# Problem to work on
Filter the entries for the string "author". Copy each line that has it.

# Material provided
# # #

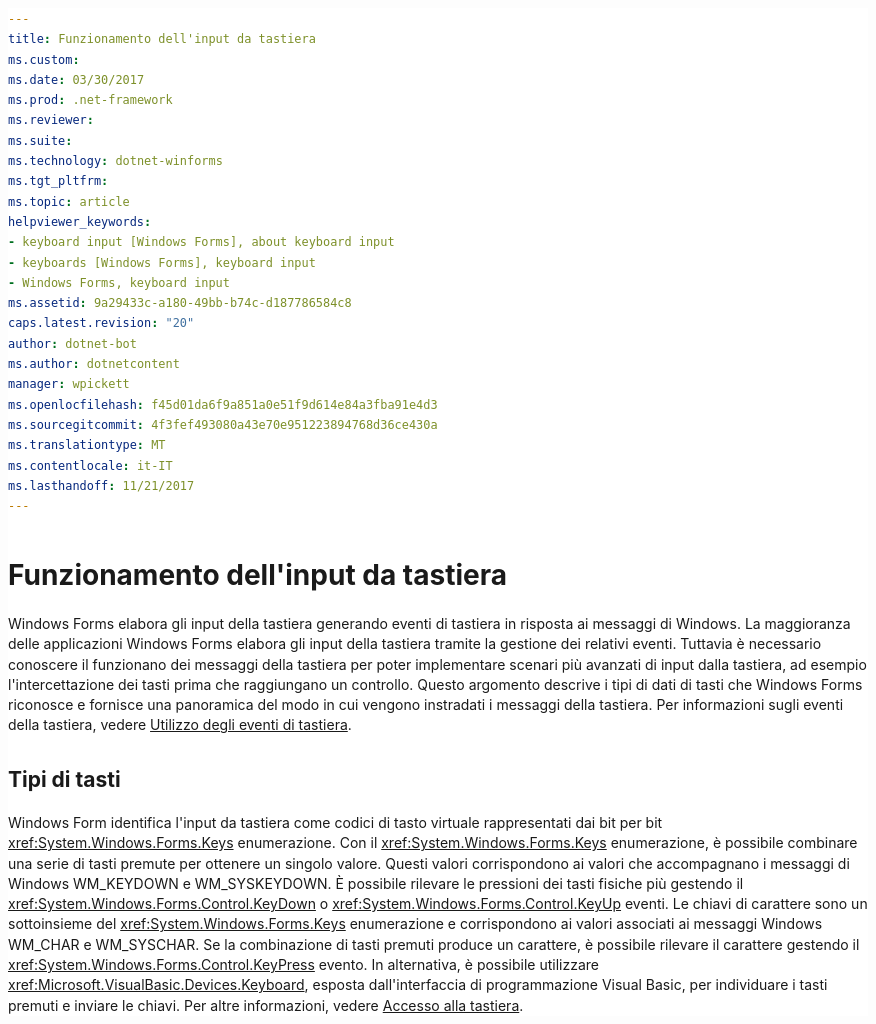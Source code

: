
 ```yaml
---
title: Funzionamento dell'input da tastiera
ms.custom: 
ms.date: 03/30/2017
ms.prod: .net-framework
ms.reviewer: 
ms.suite: 
ms.technology: dotnet-winforms
ms.tgt_pltfrm: 
ms.topic: article
helpviewer_keywords:
- keyboard input [Windows Forms], about keyboard input
- keyboards [Windows Forms], keyboard input
- Windows Forms, keyboard input
ms.assetid: 9a29433c-a180-49bb-b74c-d187786584c8
caps.latest.revision: "20"
author: dotnet-bot
ms.author: dotnetcontent
manager: wpickett
ms.openlocfilehash: f45d01da6f9a851a0e51f9d614e84a3fba91e4d3
ms.sourcegitcommit: 4f3fef493080a43e70e951223894768d36ce430a
ms.translationtype: MT
ms.contentlocale: it-IT
ms.lasthandoff: 11/21/2017
---
```

# <a name="how-keyboard-input-works"></a>Funzionamento dell'input da tastiera
Windows Forms elabora gli input della tastiera generando eventi di tastiera in risposta ai messaggi di Windows. La maggioranza delle applicazioni Windows Forms elabora gli input della tastiera tramite la gestione dei relativi eventi. Tuttavia è necessario conoscere il funzionano dei messaggi della tastiera per poter implementare scenari più avanzati di input dalla tastiera, ad esempio l'intercettazione dei tasti prima che raggiungano un controllo. Questo argomento descrive i tipi di dati di tasti che Windows Forms riconosce e fornisce una panoramica del modo in cui vengono instradati i messaggi della tastiera. Per informazioni sugli eventi della tastiera, vedere [Utilizzo degli eventi di tastiera](../../../docs/framework/winforms/using-keyboard-events.md).  
  
## <a name="types-of-keys"></a>Tipi di tasti  
 Windows Form identifica l'input da tastiera come codici di tasto virtuale rappresentati dai bit per bit <xref:System.Windows.Forms.Keys> enumerazione. Con il <xref:System.Windows.Forms.Keys> enumerazione, è possibile combinare una serie di tasti premute per ottenere un singolo valore. Questi valori corrispondono ai valori che accompagnano i messaggi di Windows WM_KEYDOWN e WM_SYSKEYDOWN. È possibile rilevare le pressioni dei tasti fisiche più gestendo il <xref:System.Windows.Forms.Control.KeyDown> o <xref:System.Windows.Forms.Control.KeyUp> eventi. Le chiavi di carattere sono un sottoinsieme del <xref:System.Windows.Forms.Keys> enumerazione e corrispondono ai valori associati ai messaggi Windows WM_CHAR e WM_SYSCHAR. Se la combinazione di tasti premuti produce un carattere, è possibile rilevare il carattere gestendo il <xref:System.Windows.Forms.Control.KeyPress> evento. In alternativa, è possibile utilizzare <xref:Microsoft.VisualBasic.Devices.Keyboard>, esposta dall'interfaccia di programmazione Visual Basic, per individuare i tasti premuti e inviare le chiavi. Per altre informazioni, vedere [Accesso alla tastiera](~/docs/visual-basic/developing-apps/programming/computer-resources/accessing-the-keyboard.md).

# # #

# Final answer
author: dotnet-bot
ms.author: dotnetcontent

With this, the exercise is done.